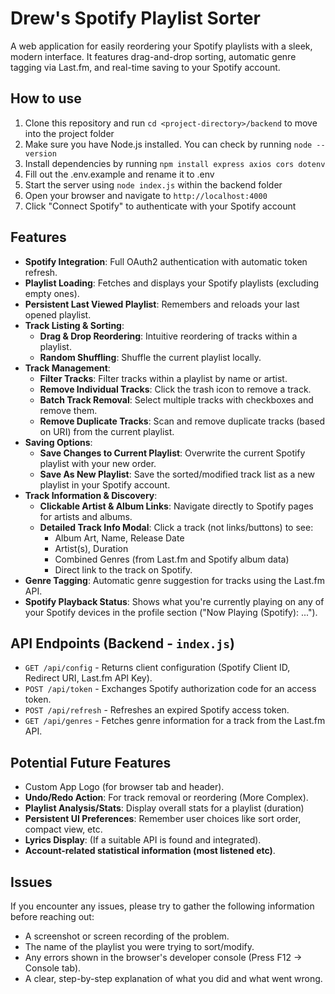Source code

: # Drew's Spotify Playlist Sorter

A web application for easily reordering your Spotify playlists with a sleek, modern interface. It features drag-and-drop sorting, automatic genre tagging via Last.fm, and real-time saving to your Spotify account.

## How to use
1. Clone this repository and run `cd <project-directory>/backend` to move into the project folder
2. Make sure you have Node.js installed. You can check by running `node --version`
3. Install dependencies by running `npm install express axios cors dotenv`
4. Fill out the .env.example and rename it to .env
5. Start the server using `node index.js` within the backend folder
6. Open your browser and navigate to `http://localhost:4000`
7. Click "Connect Spotify" to authenticate with your Spotify account

## Features
-   **Spotify Integration**: Full OAuth2 authentication with automatic token refresh.
-   **Playlist Loading**: Fetches and displays your Spotify playlists (excluding empty ones).
-   **Persistent Last Viewed Playlist**: Remembers and reloads your last opened playlist.
-   **Track Listing & Sorting**:
    -   **Drag & Drop Reordering**: Intuitive reordering of tracks within a playlist.
    -   **Random Shuffling**: Shuffle the current playlist locally.
-   **Track Management**:
    -   **Filter Tracks**: Filter tracks within a playlist by name or artist.
    -   **Remove Individual Tracks**: Click the trash icon to remove a track.
    -   **Batch Track Removal**: Select multiple tracks with checkboxes and remove them.
    -   **Remove Duplicate Tracks**: Scan and remove duplicate tracks (based on URI) from the current playlist.
-   **Saving Options**:
    -   **Save Changes to Current Playlist**: Overwrite the current Spotify playlist with your new order.
    -   **Save As New Playlist**: Save the sorted/modified track list as a new playlist in your Spotify account.
-   **Track Information & Discovery**:
    -   **Clickable Artist & Album Links**: Navigate directly to Spotify pages for artists and albums.
    -   **Detailed Track Info Modal**: Click a track (not links/buttons) to see:
        -   Album Art, Name, Release Date
        -   Artist(s), Duration
        -   Combined Genres (from Last.fm and Spotify album data)
        -   Direct link to the track on Spotify.
-   **Genre Tagging**: Automatic genre suggestion for tracks using the Last.fm API.
-   **Spotify Playback Status**: Shows what you're currently playing on any of your Spotify devices in the profile section ("Now Playing (Spotify): ...").

## API Endpoints (Backend - `index.js`)
-   `GET /api/config` - Returns client configuration (Spotify Client ID, Redirect URI, Last.fm API Key).
-   `POST /api/token` - Exchanges Spotify authorization code for an access token.
-   `POST /api/refresh` - Refreshes an expired Spotify access token.
-   `GET /api/genres` - Fetches genre information for a track from the Last.fm API.

## Potential Future Features
-   Custom App Logo (for browser tab and header).
-   **Undo/Redo Action**: For track removal or reordering (More Complex).
-   **Playlist Analysis/Stats**: Display overall stats for a playlist (duration)
-   **Persistent UI Preferences**: Remember user choices like sort order, compact view, etc.
-   **Lyrics Display**: (If a suitable API is found and integrated).
-   **Account-related statistical information (most listened etc)**.

## Issues
If you encounter any issues, please try to gather the following information before reaching out:
-   A screenshot or screen recording of the problem.
-   The name of the playlist you were trying to sort/modify.
-   Any errors shown in the browser's developer console (Press F12 → Console tab).
-   A clear, step-by-step explanation of what you did and what went wrong.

----------

Find the lines in the data that include "within", then copy each of them.

5. Start the server using `node index.js` within the backend folder
    -   **Drag & Drop Reordering**: Intuitive reordering of tracks within a playlist.
    -   **Filter Tracks**: Filter tracks within a playlist by name or artist.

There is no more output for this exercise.